From 6351ab9c73ae96a6104eb4fc781b59df1aa962d5 Mon Sep 17 00:00:00 2001
From: Niclas Antti <niclas.antti@mariadb.com>
Date: Fri, 27 Jul 2018 13:07:18 +0300
Subject: [PATCH] MXS-1777: Initial version of routing based on query response
 time.

The main piece of code, slave selection (backend_cmp_response_time), uses the available
method of pair-wise comparison of slaves. This will be changed to selection using all
available slaves, along with removal of hard coded values.
---
 server/core/server.cc                         | 11 ++-
 server/modules/routing/cat/CMakeLists.txt     |  2 +-
 .../routing/readwritesplit/CMakeLists.txt     |  4 +-
 .../routing/readwritesplit/response_stat.cc   | 94 +++++++++++++++++++
 .../routing/readwritesplit/response_stat.hh   | 61 ++++++++++++
 .../routing/readwritesplit/rwbackend.cc       |  5 +
 .../routing/readwritesplit/rwbackend.hh       |  5 +-
 .../readwritesplit/rwsplit_route_stmt.cc      | 12 ++-
 .../readwritesplit/rwsplit_select_backends.cc | 44 ++++++++-
 .../routing/readwritesplit/rwsplitsession.cc  | 22 +++++
 10 files changed, 250 insertions(+), 10 deletions(-)

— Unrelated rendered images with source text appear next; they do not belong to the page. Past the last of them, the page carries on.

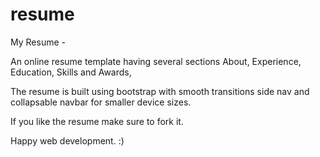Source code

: # resume

My Resume -

An online resume template having several sections About, Experience, Education, Skills and Awards,

The resume is built using bootstrap with smooth transitions side nav and collapsable navbar for smaller device sizes.

If you like the resume make sure to fork it.

Happy web development. :)
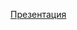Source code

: [Презентация](https://docs.google.com/presentation/d/1_gBQqpbU4vCvVOdh3YHCcUOAvF948cinhFQ1sdmJVUo/edit?usp=sharing)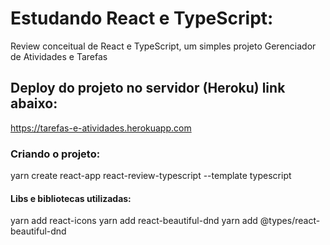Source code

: # Estudando React e TypeScript:
Review conceitual de React e TypeScript, um simples projeto Gerenciador de Atividades e Tarefas

## Deploy do projeto no servidor (Heroku) link abaixo:
<https://tarefas-e-atividades.herokuapp.com>

### Criando o projeto:
yarn create react-app react-review-typescript --template typescript

#### Libs e bibliotecas utilizadas:
yarn add react-icons
yarn add react-beautiful-dnd
yarn add @types/react-beautiful-dnd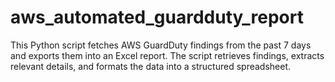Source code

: # aws_automated_guardduty_report
This Python script fetches AWS GuardDuty findings from the past 7 days and exports them into an Excel report. The script retrieves findings, extracts relevant details, and formats the data into a structured spreadsheet.
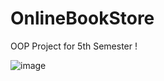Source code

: # OnlineBookStore
OOP Project for 5th Semester ! 

![image](https://user-images.githubusercontent.com/68563695/197964678-335f002c-14c4-4fe6-a525-447252355070.png)
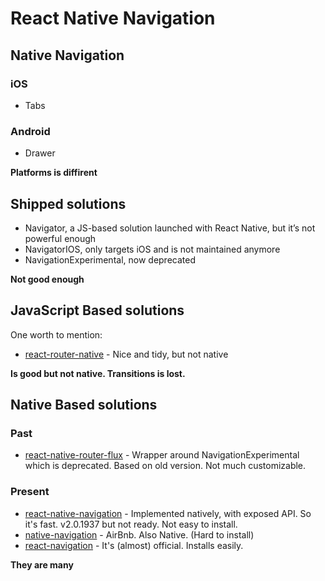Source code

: # React Native Navigation

## Native Navigation

### iOS
- Tabs

### Android
- Drawer

**Platforms is diffirent**

## Shipped solutions
- Navigator, a JS-based solution launched with React Native, but it’s not powerful enough
- NavigatorIOS, only targets iOS and is not maintained anymore
- NavigationExperimental, now deprecated

**Not good enough**

## JavaScript Based solutions
One worth to mention:
- [react-router-native](https://github.com/ReactTraining/react-router/tree/master/packages/react-router-native) - Nice and tidy, but not native

**Is good but not native. Transitions is lost.**

## Native Based solutions
### Past
- [react-native-router-flux](https://github.com/aksonov/react-native-router-flux) - Wrapper around NavigationExperimental which is deprecated. Based on old version. Not much customizable.

### Present
- [react-native-navigation](https://wix.github.io/react-native-navigation) - Implemented natively, with exposed API. So it's fast. v2.0.1937 but not ready. Not easy to install.
- [native-navigation](http://airbnb.io/native-navigation/) - AirBnb. Also Native. (Hard to install)
- [react-navigation](https://reactnavigation.org/) - It's (almost) official. Installs easily.

**They are many**
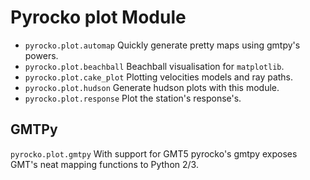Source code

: # Pyrocko plot Module

* `pyrocko.plot.automap` Quickly generate pretty maps using gmtpy's powers.
* `pyrocko.plot.beachball` Beachball visualisation for `matplotlib`.
* `pyrocko.plot.cake_plot` Plotting velocities models and ray paths.
* `pyrocko.plot.hudson` Generate hudson plots with this module.
* `pyrocko.plot.response` Plot the station's response's.

## GMTPy

`pyrocko.plot.gmtpy` With support for GMT5 pyrocko's gmtpy exposes GMT's neat mapping functions to Python 2/3.
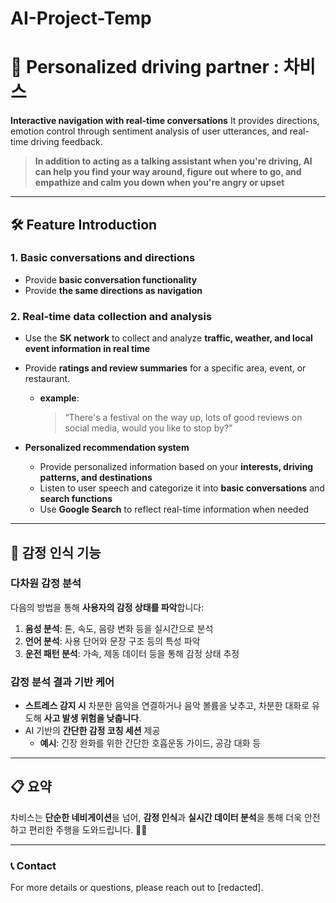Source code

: # AI-Project-Temp

# 🚗 Personalized driving partner : **차비스**  

**Interactive navigation with real-time conversations**
It provides directions, emotion control through sentiment analysis of user utterances, and real-time driving feedback.

> **In addition to acting as a talking assistant when you're driving, AI can help you find your way around, figure out where to go, and empathize and calm you down when you're angry or upset**

---

## 🛠️ **Feature Introduction**  

### 1. Basic conversations and directions  
- Provide **basic conversation functionality**
- Provide **the same directions as navigation**

### 2. Real-time data collection and analysis  
- Use the **SK network** to collect and analyze **traffic, weather, and local event information in real time**
- Provide **ratings and review summaries** for a specific area, event, or restaurant.
    - **example**:  
      > “There's a festival on the way up, lots of good reviews on social media, would you like to stop by?”

- **Personalized recommendation system**  
  - Provide personalized information based on your **interests, driving patterns, and destinations**
  -  Listen to user speech and categorize it into **basic conversations** and **search functions**
    -  Use **Google Search** to reflect real-time information when needed

---

## 🎯 **감정 인식 기능**  

### 다차원 감정 분석  
다음의 방법을 통해 **사용자의 감정 상태를 파악**합니다:  
1. **음성 분석**: 톤, 속도, 음량 변화 등을 실시간으로 분석  
2. **언어 분석**: 사용 단어와 문장 구조 등의 특성 파악  
3. **운전 패턴 분석**: 가속, 제동 데이터 등을 통해 감정 상태 추정  

### 감정 분석 결과 기반 케어  
- **스트레스 감지 시** 차분한 음악을 연결하거나 음악 볼륨을 낮추고, 차분한 대화로 유도해 **사고 발생 위험을 낮춥니다**.  
- AI 기반의 **간단한 감정 코칭 세션** 제공  
  - **예시**: 긴장 완화를 위한 간단한 호흡운동 가이드, 공감 대화 등  

---


## 📋 **요약**  

차비스는 **단순한 네비게이션**을 넘어, **감정 인식**과 **실시간 데이터 분석**을 통해 더욱 안전하고 편리한 주행을 도와드립니다. 🚙💬

---

### 📞 **Contact**  
For more details or questions, please reach out to [redacted].
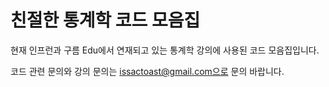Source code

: # 친절한 통계학 코드 모음집

현재 인프런과 구름 Edu에서 연재되고 있는 통계학 강의에 사용된 코드 모음집입니다.

코드 관련 문의와 강의 문의는 issactoast@gmail.com으로 문의 바랍니다.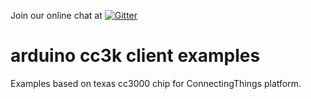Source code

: Join our online chat at [![Gitter](https://badges.gitter.im/gitterHQ/gitter.svg)](https://gitter.im/ConnectingThings/Hardware) 
# arduino cc3k client examples

Examples based on texas cc3000 chip for ConnectingThings platform.

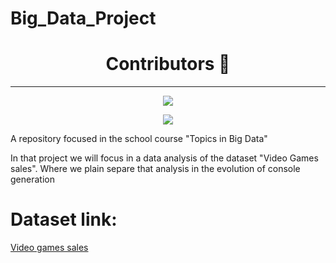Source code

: # Big_Data_Project


 
      
<h1 align='center' font-family: 'Roboto'>Contributors 🐍</h1>
<hr>
<div class='main' display:"flex"; align="center">
  <a href='https://github.com/hermeson883?tab=repositories'><img src="https://avatars.githubusercontent.com/u/72263429?s=400&u=40bcc48d6b0edb21dc726fc26e5be003f3f93ac6&v=4" border-radius:20px></a>
 
  <a href='https://github.com/gabrielsoares40940/'><img src="https://avatars.githubusercontent.com/u/64994893?v=4" border-radius:20px></a>
</div>

A repository focused in the school course "Topics in Big Data"

In that project we will focus in a data analysis of the dataset "Video Games sales". Where we plain separe that analysis in the evolution of console generation

# Dataset link:
<a href= "https://www.kaggle.com/datasets/gregorut/videogamesales">Video games sales<a>
</div>

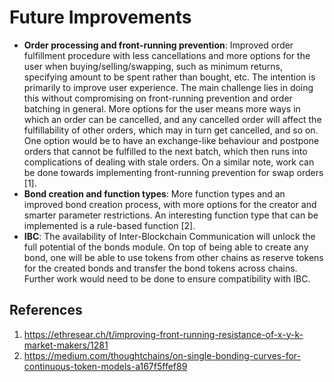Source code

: # Future Improvements

- **Order processing and front-running prevention**: Improved order fulfillment procedure with less cancellations and more options for the user when buying/selling/swapping, such as minimum returns, specifying amount to be spent rather than bought, etc. The intention is primarily to improve user experience. The main challenge lies in doing this without compromising on front-running prevention and order batching in general. More options for the user means more ways in which an order can be cancelled, and any cancelled order will affect the fulfillability of other orders, which may in turn get cancelled, and so on. One option would be to have an exchange-like behaviour and postpone orders that cannot be fulfilled to the next batch, which then runs into complications of dealing with stale orders. On a similar note, work can be done towards implementing front-running prevention for swap orders [1].
- **Bond creation and function types**: More function types and an improved bond creation process, with more options for the creator and smarter parameter restrictions. An interesting function type that can be implemented is a rule-based function [2].
- **IBC**: The availability of Inter-Blockchain Communication will unlock the full potential of the bonds module. On top of being able to create any bond, one will be able to use tokens from other chains as reserve tokens for the created bonds and transfer the bond tokens across chains. Further work would need to be done to ensure compatibility with IBC.

## References

1. https://ethresear.ch/t/improving-front-running-resistance-of-x-y-k-market-makers/1281
2. https://medium.com/thoughtchains/on-single-bonding-curves-for-continuous-token-models-a167f5ffef89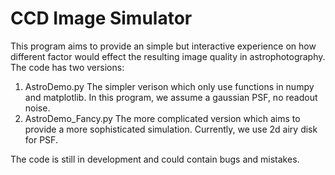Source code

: # CCD Image Simulator
This program aims to provide an simple but interactive experience on how different factor would effect the resulting image quality in astrophotography.
The code has two versions:
1. AstroDemo.py
The simpler verison which only use functions in numpy and matplotlib. In this program, we assume a gaussian PSF, no readout noise.
2. AstroDemo_Fancy.py
The more complicated version which aims to provide a more sophisticated simulation. Currently, we use 2d airy disk for PSF.

The code is still in development and could contain bugs and mistakes.
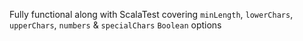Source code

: Fully functional along with ScalaTest covering `minLength`, `lowerChars`, `upperChars`, `numbers` & `specialChars` `Boolean` options  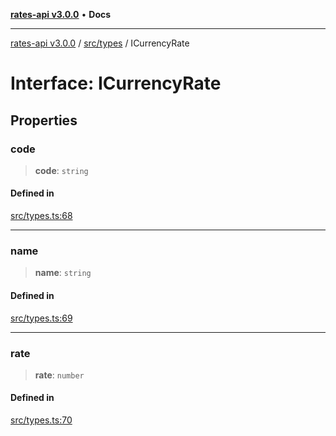 [**rates-api v3.0.0**](../../../README.md) • **Docs**

***

[rates-api v3.0.0](../../../modules.md) / [src/types](../README.md) / ICurrencyRate

# Interface: ICurrencyRate

## Properties

### code

> **code**: `string`

#### Defined in

[src/types.ts:68](https://github.com/ZelCore-io/rates-api/blob/6ee8192dea404fd0a0f6ba9b7352f3b7673523eb/src/types.ts#L68)

***

### name

> **name**: `string`

#### Defined in

[src/types.ts:69](https://github.com/ZelCore-io/rates-api/blob/6ee8192dea404fd0a0f6ba9b7352f3b7673523eb/src/types.ts#L69)

***

### rate

> **rate**: `number`

#### Defined in

[src/types.ts:70](https://github.com/ZelCore-io/rates-api/blob/6ee8192dea404fd0a0f6ba9b7352f3b7673523eb/src/types.ts#L70)
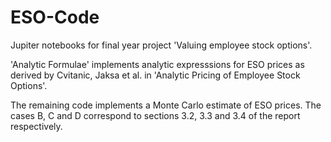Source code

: # ESO-Code
Jupiter notebooks for final year project 'Valuing employee stock options'.

'Analytic Formulae' implements analytic expresssions for ESO prices as derived by Cvitanic, Jaksa et al. in 'Analytic Pricing of Employee Stock Options'.

The remaining code implements a Monte Carlo estimate of ESO prices. The cases B, C and D correspond to sections 3.2, 3.3 and 3.4 of the report respectively.

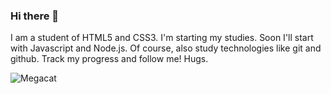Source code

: ### Hi there 👋
I am a student of HTML5 and CSS3. I'm starting my studies. Soon I'll start with Javascript and Node.js. Of course, also study technologies like git and github. Track my progress and follow me! Hugs.

![Megacat](https://octodex.github.com/images/megacat-2.png)
<!--
**rflsoares/rflsoares** is a ✨ _special_ ✨ repository because its `README.md` (this file) appears on your GitHub profile.

Here are some ideas to get you started:

- 🔭 I’m currently working on ...
- 🌱 I’m currently learning ...
- 👯 I’m looking to collaborate on ...
- 🤔 I’m looking for help with ...
- 💬 Ask me about ...
- 📫 How to reach me: ...
- 😄 Pronouns: ...
- ⚡ Fun fact: ...
-->
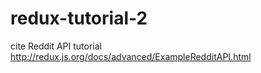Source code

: # redux-tutorial-2

cite Reddit API tutorial
http://redux.js.org/docs/advanced/ExampleRedditAPI.html
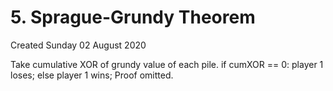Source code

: # 5. Sprague-Grundy Theorem
Created Sunday 02 August 2020

Take cumulative XOR of grundy value of each pile.
if cumXOR == 0:
player 1 loses;
else
player 1 wins;
Proof omitted.


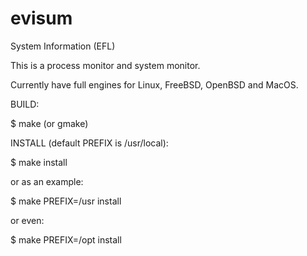 # evisum

System Information (EFL)

This is a process monitor and system monitor.

Currently have full engines for Linux, FreeBSD, OpenBSD and MacOS.

BUILD:

$ make (or gmake)

INSTALL (default PREFIX is /usr/local):

$ make install

or as an example:

$ make PREFIX=/usr install

or even:

$ make PREFIX=/opt install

 create mode 100644 server/modules/routing/readwritesplit/response_stat.cc
 create mode 100644 server/modules/routing/readwritesplit/response_stat.hh
diff --git a/server/core/server.cc b/server/core/server.cc
index 75505e779..b51e05f65 100644
--- a/server/core/server.cc
+++ b/server/core/server.cc
@@ -29,6 +29,7 @@
 #include <list>
 #include <mutex>
 #include <sstream>
+#include <mutex>
 
 #include <maxbase/stopwatch.hh>
 
@@ -1508,9 +1509,15 @@ bool server_set_disk_space_threshold(SERVER *server, const char *disk_space_thre
     return rv;
 }
 
+namespace
+{
+// Only need to prevent multiple writes, as long as only the average is read where
+// needed (and not in combination with num_samples), which is by design.
+std::mutex add_response_mutex;
+}
+
 void server_add_response_average(SERVER *server, double ave, int num_samples)
 {
-    spinlock_acquire(&server->lock);
+    std::lock_guard<std::mutex> lock(add_response_mutex);
     server->response_time->add(ave, num_samples);
-    spinlock_release(&server->lock);
 }
diff --git a/server/modules/routing/cat/CMakeLists.txt b/server/modules/routing/cat/CMakeLists.txt
index 2183bc598..72106aa56 100644
--- a/server/modules/routing/cat/CMakeLists.txt
+++ b/server/modules/routing/cat/CMakeLists.txt
@@ -1,4 +1,4 @@
-add_library(cat SHARED cat.cc catsession.cc ../readwritesplit/rwbackend.cc)
+add_library(cat SHARED cat.cc catsession.cc ../readwritesplit/rwbackend.cc ../readwritesplit/response_stat.cc)
 target_link_libraries(cat maxscale-common mysqlcommon)
 set_target_properties(cat PROPERTIES VERSION "1.0.0"  LINK_FLAGS -Wl,-z,defs)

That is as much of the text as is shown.